Licking Heights will ask voters for 8.9-mill levy on Nov. 6
More is usually better, but not always, Licking Heights Superintendent Philip Wagner said during a special school board meeting Aug. 2 when board members voted 5-0 to place an 8.9-mill levy request on the Nov. 6 ballot.
Administrators and board members debated the district's financial needs against what they believed Licking Heights voters would be willing to approve.
They decided on the 8.9-mill levy that would raise $4.3 million per year and would cost local property owners about $272 per year per $100,000 of assessed property value.
During the board's June 26 meeting,Treasurer Jennifer Vanover presented three levy options that would raise $4.3 million, $4.7 million or $5.3 million. The millage rates were 8.9 mills, 9.7 mills and 10.93 mills, respectively.
On Aug. 2, the 10.93-mill option was not even discussed because district officials deemed it too high.
Wagner said he and Vanover agreed that the 8.9-mill levy had the best chance of approval by voters and they were confident it would keep the district in the black for at least four years and possibly five, if necessary.
Vanover said that with the 8.9-mill levy, the district would have a budget balance of $337,000 at the end of 2017.
With the 9.7-mill levy, the balance would be $2.1 million and the district could operate for another year without returning to the ballot, she said.
But a 9.7-mill levy would cost local property owners about $297 per year per $100,000 of assessed property value, $25 more per year than the 8.9-mill option. Board members worried that would be just enough to turn off some voters, and they said they wanted to be conscious of the current tough economic conditions and not ask for too much.

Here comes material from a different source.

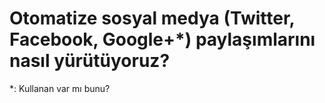 Otomatize sosyal medya (Twitter, Facebook, Google+*) paylaşımlarını nasıl yürütüyoruz?
====

*: Kullanan var mı bunu?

The administration and board members did agree, however, that failure of a levy in November would be devastating to the district.
"If a levy doesn't pass, it's going to be ugly and it's going to be ugly really fast," board President Richard Wand said.
"Failure of the levy is devastating to the school (district)," said Wagner, who said class sizes in the elementary grades could increase to 30 students per teacher.
Wand estimated a 20-percent budget cut if the levy fails.
"It would be catastrophic," he said.
Board member Brian Bagley suggested the district present the public with a list of benefits from the levy.
"I just want to show people what will happen," he said.
Board member Nicole Roth said it's just as important to show the opposite.
"We need to have a tangible consequence if you say no," she said.
If the levy is approved, Wagner said he hopes the district can add five teachers to reduce class sizes and maintain two foreign languages in regular classes, namely Spanish and Mandarin Chinese.
Previously, Wagner said, an 11.9-mill levy was passed in May 2011 with the understanding that it would bring the district up to an "emergency level" and board members knew the revenue wouldn't sustain the district for long. He said it was passed with the board's promise that the district wouldn't return to the voters until November 2012.